Astronomers say the James Webb Space Telescope (JWST) may have captured the most distant galaxy ever seen, an object nicknamed Capotauro. The discovery, led by Giovanni Gandolfi of the University of Padua, comes from JWST’s CEERS survey, which searches deep space for early galaxies.
The team shared its findings in a preprint posted to arXiv. If confirmed, the object would push cosmic history back to a time when the universe was only 90 million years old.
Capotauro shows up in JWST’s infrared data as a faint red speck. It is absent in shorter wavelengths but appears bright in longer ones, with a sharp drop in brightness between 3.5 and 4.5 microns. Astronomers say this drop, called a Lyman break, is a clear sign of light stretched by the universe’s expansion over billions of years.
The team used JWST’s NIRSpec instrument to study the object. Their analysis points to a redshift of about 32. That means the light left Capotauro when the universe was still in its first 100 million years of existence.
The current record-holder for distance is a galaxy called JADES-GS-z14-0, found at redshift 14.3, dating back to about 290 million years after the Big Bang. If Capotauro truly sits at redshift 32, it would extend the timeline of galaxy formation by 200 million years. That period is thought to be when the first stars, known as Population III stars, came into being.
These stars were massive and made only of hydrogen and helium. They later produced the heavier elements that formed later generations of stars and planets. A galaxy forming during this time would challenge existing models of how quickly cosmic structures could form.
Not all astronomers agree that Capotauro is a galaxy. The data could also fit a much closer object, such as a dusty galaxy at a redshift below 10. Another possibility is that it is not a galaxy at all but a cold brown dwarf star inside our own Milky Way, with a surface temperature below 300 Kelvin.
JWST’s early surveys have already produced several candidates for very early galaxies that later turned out to be either closer objects or noise in the data. While the evidence for redshift 32 is strong, the team estimates there is still a small chance (less than 1 percent) that the true redshift is under 25.
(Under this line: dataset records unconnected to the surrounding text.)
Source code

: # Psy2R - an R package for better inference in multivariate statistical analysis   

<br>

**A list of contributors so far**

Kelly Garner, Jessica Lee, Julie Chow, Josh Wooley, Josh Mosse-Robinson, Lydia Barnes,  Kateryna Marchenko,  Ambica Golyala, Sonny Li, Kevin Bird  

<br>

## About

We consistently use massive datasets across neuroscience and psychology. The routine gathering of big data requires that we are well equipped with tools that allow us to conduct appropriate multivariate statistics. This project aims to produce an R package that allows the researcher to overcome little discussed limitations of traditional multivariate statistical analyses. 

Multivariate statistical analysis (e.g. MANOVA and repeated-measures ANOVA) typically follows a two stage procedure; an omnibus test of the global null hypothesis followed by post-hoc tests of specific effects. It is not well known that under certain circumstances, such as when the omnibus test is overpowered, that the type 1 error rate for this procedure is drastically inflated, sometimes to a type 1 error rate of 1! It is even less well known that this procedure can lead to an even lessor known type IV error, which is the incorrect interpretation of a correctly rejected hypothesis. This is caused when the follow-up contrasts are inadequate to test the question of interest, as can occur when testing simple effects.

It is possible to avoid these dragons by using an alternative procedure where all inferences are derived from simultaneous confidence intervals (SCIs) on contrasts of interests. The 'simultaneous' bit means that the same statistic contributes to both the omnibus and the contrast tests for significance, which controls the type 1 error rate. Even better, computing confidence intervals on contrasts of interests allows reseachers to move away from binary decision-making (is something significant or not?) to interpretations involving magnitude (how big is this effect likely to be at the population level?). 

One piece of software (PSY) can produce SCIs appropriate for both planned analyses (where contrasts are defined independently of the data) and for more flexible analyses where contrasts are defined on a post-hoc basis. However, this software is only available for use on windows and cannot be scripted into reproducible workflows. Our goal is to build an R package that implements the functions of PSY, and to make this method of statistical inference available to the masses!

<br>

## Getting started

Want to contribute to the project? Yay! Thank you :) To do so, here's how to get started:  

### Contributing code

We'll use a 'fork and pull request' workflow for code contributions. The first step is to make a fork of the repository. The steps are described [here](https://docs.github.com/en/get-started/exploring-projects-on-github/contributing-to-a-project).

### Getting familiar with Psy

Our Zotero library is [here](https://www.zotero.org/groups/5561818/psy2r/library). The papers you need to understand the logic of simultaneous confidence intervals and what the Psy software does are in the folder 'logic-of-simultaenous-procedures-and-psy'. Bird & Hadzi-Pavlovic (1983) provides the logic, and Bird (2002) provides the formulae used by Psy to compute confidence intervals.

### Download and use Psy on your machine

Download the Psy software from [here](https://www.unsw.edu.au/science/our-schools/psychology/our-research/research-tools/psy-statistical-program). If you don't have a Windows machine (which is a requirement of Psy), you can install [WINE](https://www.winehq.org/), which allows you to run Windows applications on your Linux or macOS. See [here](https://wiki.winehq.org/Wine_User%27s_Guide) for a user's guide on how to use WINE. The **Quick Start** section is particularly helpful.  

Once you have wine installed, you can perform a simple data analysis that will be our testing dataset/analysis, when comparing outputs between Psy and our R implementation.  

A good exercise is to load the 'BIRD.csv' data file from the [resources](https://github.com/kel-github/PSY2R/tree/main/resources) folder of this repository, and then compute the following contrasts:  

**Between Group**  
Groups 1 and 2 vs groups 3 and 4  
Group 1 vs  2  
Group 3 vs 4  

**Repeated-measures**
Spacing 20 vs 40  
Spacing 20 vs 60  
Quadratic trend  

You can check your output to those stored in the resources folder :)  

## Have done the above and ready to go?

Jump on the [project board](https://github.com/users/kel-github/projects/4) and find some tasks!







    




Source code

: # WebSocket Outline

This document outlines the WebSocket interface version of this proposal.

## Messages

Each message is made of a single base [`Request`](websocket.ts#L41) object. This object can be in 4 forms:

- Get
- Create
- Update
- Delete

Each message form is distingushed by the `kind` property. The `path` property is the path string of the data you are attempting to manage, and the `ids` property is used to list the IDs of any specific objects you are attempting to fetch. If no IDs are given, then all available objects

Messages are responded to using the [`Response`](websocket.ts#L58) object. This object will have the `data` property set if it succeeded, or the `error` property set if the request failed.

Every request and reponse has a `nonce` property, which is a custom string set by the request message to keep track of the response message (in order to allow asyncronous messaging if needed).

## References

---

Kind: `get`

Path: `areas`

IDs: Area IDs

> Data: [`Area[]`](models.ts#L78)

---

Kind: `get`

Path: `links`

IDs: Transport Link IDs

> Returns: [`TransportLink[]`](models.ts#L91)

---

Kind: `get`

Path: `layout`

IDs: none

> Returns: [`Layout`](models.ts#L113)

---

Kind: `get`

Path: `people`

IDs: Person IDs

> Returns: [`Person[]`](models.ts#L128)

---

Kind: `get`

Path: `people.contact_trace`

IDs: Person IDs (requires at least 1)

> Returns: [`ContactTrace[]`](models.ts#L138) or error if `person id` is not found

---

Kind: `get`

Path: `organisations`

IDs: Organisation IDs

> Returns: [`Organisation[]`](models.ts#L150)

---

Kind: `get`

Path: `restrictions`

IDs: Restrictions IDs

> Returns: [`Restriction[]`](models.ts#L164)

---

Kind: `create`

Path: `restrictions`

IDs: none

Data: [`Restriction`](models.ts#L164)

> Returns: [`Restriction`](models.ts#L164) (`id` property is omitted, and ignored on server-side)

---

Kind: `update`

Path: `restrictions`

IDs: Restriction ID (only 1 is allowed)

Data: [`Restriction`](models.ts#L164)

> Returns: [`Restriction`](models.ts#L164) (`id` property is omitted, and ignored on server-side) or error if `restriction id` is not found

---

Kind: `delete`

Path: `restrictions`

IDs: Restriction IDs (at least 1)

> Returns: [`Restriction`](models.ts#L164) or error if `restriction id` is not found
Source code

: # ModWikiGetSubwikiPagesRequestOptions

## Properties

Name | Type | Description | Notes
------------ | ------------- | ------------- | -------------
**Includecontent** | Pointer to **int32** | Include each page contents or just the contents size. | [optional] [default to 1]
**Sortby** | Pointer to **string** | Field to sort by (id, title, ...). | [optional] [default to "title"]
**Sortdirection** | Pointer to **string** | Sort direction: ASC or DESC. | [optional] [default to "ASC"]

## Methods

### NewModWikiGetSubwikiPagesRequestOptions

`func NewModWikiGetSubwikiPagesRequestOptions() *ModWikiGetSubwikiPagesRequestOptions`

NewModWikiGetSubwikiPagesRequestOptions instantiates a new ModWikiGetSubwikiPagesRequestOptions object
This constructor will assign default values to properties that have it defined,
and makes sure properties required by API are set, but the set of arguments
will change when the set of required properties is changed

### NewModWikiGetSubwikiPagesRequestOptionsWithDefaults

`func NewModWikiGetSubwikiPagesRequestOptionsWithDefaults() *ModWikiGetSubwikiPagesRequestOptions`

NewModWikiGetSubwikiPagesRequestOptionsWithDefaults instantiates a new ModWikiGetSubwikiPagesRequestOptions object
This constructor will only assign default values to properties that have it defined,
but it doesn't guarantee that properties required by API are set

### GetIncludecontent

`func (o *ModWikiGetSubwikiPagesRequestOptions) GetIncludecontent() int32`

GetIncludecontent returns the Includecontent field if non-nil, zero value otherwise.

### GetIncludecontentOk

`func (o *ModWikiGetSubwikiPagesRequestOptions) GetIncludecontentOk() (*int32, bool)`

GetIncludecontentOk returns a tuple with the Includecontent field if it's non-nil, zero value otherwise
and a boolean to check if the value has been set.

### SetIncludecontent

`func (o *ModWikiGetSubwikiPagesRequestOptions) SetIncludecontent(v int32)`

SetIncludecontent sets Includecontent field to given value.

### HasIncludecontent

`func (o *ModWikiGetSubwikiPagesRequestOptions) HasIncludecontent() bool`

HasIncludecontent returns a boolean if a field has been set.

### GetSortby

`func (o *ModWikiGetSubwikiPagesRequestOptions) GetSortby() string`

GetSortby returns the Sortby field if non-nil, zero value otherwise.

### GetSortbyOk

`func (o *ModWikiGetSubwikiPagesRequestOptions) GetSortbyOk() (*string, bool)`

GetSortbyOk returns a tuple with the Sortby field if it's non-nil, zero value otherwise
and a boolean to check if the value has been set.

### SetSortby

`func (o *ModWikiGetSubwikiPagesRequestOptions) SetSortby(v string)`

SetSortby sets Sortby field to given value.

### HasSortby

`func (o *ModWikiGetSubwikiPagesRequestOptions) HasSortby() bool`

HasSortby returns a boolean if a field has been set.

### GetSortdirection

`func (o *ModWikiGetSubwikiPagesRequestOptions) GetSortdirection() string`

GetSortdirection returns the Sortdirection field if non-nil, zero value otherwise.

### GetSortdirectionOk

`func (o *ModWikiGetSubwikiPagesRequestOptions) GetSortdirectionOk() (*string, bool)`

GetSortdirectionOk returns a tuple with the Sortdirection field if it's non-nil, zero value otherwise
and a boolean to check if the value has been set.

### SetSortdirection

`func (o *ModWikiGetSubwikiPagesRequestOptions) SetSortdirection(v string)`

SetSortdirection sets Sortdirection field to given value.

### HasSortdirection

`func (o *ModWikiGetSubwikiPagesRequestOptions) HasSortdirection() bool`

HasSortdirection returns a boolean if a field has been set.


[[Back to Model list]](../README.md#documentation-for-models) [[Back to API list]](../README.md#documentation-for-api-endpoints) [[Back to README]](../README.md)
If Capotauro is confirmed as a galaxy, it would reshape ideas of how quickly the first galaxies formed. Current models assume it would take hundreds of millions of years for matter to clump into stars and galaxies after the Big Bang. A galaxy at 90 million years suggests matter collapsed much faster, possibly because of how dark matter influenced early structure.
The timing also overlaps with the so-called cosmic dawn, when ultraviolet light from the first stars cleared away the neutral hydrogen that filled the universe, making it transparent.
The team behind the discovery is calling for more observations. Deeper spectroscopy from JWST could confirm the object’s distance and composition. Only then can astronomers know whether Capotauro is a galaxy from the earliest days of the universe or something closer to home.
Whatever the result, Capotauro is now a target for further study. Whether it proves to be a faint brown dwarf or a galaxy from the dawn of time, it adds to the questions Webb was built to answer.